— INPUT MATERIAL —
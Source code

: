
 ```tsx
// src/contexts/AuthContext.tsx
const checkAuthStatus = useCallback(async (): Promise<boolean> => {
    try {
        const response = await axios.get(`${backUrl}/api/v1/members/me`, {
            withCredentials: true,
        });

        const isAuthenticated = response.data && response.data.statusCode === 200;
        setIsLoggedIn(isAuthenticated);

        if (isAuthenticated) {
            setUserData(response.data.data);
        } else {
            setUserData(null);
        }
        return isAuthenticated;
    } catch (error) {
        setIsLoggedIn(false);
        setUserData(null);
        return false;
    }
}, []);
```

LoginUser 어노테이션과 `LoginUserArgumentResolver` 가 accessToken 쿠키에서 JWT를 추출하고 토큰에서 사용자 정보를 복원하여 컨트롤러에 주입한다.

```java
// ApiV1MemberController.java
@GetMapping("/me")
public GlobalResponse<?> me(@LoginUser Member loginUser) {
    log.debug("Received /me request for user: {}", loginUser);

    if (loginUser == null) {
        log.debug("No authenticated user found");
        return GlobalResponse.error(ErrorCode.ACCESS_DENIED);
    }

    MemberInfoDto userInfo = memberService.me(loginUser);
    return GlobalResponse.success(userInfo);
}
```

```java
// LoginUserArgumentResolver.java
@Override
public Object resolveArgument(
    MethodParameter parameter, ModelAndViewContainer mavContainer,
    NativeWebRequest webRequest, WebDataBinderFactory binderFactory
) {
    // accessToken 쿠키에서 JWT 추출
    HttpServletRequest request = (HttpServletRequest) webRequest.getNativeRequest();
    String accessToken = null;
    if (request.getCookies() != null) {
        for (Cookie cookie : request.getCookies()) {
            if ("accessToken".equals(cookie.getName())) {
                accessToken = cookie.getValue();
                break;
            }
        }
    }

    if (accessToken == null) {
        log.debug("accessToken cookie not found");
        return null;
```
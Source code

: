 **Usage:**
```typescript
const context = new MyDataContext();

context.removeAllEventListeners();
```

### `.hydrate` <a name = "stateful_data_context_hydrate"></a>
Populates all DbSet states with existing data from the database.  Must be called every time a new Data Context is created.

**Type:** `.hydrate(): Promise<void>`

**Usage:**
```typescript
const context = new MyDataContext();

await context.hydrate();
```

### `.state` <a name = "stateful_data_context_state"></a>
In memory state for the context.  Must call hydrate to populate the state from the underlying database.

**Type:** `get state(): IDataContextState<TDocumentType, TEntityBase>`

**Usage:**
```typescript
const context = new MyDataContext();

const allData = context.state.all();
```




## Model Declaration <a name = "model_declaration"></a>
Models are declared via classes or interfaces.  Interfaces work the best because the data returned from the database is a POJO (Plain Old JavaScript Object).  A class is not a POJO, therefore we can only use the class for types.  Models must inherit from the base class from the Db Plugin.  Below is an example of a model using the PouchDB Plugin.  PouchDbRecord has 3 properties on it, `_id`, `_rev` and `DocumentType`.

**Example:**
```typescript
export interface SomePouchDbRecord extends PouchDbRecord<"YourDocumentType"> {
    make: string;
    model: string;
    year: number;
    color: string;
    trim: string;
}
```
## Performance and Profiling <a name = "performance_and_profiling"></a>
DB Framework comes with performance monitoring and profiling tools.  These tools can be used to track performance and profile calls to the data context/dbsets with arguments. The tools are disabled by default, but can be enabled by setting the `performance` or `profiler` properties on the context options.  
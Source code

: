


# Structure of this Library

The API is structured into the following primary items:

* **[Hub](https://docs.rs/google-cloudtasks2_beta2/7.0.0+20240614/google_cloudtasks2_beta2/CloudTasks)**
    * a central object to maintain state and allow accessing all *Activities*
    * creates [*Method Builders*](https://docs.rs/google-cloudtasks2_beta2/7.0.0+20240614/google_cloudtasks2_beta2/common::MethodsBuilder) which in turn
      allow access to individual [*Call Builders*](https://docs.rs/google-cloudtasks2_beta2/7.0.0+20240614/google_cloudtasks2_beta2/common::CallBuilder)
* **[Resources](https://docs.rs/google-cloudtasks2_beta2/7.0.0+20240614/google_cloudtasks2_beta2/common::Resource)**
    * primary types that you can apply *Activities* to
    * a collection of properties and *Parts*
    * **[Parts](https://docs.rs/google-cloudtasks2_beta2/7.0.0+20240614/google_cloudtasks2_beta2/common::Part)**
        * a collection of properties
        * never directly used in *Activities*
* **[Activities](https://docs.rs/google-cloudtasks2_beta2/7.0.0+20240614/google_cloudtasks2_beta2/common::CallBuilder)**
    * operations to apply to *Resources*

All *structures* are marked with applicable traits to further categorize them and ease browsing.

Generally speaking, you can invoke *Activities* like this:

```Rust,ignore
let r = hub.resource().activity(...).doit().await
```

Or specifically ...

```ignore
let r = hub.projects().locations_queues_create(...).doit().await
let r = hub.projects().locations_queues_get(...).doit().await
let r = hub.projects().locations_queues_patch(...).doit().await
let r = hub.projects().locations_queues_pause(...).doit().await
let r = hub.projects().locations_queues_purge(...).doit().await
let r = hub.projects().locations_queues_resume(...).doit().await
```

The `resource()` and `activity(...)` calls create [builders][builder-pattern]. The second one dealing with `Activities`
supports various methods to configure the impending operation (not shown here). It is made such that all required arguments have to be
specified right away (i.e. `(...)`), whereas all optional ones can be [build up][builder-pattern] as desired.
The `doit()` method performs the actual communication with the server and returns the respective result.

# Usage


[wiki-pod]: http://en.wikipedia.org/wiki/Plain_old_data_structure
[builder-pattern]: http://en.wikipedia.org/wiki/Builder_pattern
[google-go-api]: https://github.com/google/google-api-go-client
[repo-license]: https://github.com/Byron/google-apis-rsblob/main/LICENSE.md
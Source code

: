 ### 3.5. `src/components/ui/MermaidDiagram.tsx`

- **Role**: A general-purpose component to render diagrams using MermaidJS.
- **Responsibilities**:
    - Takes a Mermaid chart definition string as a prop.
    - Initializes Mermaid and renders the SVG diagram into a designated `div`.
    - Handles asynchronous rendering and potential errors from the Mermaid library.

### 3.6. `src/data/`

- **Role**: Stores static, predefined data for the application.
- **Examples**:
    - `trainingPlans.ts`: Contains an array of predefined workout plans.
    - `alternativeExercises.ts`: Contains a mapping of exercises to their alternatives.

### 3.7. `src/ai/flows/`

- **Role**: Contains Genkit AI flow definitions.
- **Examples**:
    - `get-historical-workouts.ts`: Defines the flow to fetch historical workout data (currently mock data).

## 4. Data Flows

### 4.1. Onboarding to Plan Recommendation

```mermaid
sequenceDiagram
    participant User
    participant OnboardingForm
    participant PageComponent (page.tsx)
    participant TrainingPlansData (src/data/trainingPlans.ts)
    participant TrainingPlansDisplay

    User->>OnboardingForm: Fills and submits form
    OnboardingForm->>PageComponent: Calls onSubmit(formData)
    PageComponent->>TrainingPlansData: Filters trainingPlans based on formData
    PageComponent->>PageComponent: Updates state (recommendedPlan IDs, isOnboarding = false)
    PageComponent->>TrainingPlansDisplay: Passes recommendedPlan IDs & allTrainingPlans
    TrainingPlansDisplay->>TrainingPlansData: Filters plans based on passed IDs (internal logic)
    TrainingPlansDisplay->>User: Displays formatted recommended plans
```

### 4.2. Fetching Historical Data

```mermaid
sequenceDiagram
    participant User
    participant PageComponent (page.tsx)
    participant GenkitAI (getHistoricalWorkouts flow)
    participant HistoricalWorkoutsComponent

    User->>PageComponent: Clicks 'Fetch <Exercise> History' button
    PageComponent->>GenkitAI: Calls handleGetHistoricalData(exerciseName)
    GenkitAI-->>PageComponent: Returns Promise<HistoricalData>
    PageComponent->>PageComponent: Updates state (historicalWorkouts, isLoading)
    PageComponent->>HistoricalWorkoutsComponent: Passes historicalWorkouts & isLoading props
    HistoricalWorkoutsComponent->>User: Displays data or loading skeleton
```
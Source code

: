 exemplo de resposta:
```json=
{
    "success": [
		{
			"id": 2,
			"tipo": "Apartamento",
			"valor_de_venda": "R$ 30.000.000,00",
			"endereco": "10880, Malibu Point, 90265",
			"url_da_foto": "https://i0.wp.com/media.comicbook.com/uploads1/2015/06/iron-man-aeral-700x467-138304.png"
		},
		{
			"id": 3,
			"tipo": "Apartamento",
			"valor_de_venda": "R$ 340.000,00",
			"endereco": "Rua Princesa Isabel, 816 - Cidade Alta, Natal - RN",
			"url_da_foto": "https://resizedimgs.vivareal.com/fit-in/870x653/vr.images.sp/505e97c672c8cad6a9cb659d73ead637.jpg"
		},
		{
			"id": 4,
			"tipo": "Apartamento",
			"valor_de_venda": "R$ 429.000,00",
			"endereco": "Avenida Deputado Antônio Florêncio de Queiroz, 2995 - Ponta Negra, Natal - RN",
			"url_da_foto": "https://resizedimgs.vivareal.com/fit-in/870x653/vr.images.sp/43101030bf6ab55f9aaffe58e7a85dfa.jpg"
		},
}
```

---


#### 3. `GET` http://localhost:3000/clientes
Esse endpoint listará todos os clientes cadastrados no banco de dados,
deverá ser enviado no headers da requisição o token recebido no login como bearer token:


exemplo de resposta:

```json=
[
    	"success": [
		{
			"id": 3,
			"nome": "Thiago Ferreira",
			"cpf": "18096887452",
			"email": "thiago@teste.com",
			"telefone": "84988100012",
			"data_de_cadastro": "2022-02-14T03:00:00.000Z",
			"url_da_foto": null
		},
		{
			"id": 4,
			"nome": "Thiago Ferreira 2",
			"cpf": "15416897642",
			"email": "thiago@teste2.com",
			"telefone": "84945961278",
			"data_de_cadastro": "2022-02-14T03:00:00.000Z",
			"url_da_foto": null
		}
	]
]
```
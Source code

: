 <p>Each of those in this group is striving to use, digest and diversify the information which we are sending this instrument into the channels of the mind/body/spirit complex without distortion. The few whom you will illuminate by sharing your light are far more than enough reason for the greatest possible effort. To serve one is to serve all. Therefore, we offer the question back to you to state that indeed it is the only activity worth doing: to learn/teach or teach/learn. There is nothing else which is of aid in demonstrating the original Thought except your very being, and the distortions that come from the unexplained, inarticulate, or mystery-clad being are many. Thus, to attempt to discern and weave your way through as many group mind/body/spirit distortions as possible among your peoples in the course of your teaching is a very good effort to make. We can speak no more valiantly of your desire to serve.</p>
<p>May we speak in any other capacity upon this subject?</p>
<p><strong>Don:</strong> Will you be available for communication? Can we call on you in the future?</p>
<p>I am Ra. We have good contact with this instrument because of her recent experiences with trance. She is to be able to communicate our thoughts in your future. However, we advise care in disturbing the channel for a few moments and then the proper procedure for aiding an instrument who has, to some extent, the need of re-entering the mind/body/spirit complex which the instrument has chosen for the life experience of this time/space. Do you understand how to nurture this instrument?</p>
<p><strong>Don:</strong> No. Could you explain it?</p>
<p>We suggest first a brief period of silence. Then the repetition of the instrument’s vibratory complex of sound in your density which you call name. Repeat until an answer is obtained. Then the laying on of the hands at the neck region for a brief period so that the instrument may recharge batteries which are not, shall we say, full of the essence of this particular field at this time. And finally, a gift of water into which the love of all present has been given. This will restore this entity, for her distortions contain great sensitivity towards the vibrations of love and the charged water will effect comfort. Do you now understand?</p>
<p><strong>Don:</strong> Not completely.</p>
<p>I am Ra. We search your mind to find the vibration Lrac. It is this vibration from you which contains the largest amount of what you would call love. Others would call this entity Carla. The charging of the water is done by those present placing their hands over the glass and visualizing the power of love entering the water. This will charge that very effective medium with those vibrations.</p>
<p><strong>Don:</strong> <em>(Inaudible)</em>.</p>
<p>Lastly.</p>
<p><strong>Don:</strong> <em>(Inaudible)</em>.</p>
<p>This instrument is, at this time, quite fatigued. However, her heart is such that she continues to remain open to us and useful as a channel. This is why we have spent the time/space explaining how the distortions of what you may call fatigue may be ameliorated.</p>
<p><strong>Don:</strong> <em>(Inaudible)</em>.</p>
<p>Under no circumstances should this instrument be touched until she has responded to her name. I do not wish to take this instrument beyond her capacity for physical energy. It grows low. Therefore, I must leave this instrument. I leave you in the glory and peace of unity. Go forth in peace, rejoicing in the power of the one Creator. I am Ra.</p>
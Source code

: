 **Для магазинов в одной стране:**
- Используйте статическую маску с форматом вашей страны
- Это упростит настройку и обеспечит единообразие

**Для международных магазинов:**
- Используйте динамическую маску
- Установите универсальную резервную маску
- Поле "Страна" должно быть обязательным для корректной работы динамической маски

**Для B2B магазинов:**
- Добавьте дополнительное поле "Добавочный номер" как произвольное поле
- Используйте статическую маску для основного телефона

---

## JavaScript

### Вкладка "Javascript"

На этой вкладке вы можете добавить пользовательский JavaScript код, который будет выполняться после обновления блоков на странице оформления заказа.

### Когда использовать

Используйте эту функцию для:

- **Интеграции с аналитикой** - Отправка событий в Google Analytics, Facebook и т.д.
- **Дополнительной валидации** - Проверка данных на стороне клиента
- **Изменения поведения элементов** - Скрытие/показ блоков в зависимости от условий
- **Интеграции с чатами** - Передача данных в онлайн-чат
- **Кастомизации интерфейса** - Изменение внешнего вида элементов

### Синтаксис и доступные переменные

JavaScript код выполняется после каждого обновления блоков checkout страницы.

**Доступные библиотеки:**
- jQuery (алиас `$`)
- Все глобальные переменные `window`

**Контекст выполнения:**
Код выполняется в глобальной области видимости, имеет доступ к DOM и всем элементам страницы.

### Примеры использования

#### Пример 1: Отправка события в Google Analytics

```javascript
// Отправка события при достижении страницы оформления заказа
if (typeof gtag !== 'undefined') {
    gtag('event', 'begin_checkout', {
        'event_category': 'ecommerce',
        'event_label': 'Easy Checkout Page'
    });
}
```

— WHAT NEEDS TO BE DONE —
Out of the records above, pick each line that contains the string "participant".

— SOLUTION —
    participant User
    participant OnboardingForm
    participant PageComponent (page.tsx)
    participant TrainingPlansData (src/data/trainingPlans.ts)
    participant TrainingPlansDisplay
    participant User
    participant PageComponent (page.tsx)
    participant GenkitAI (getHistoricalWorkouts flow)
    participant HistoricalWorkoutsComponent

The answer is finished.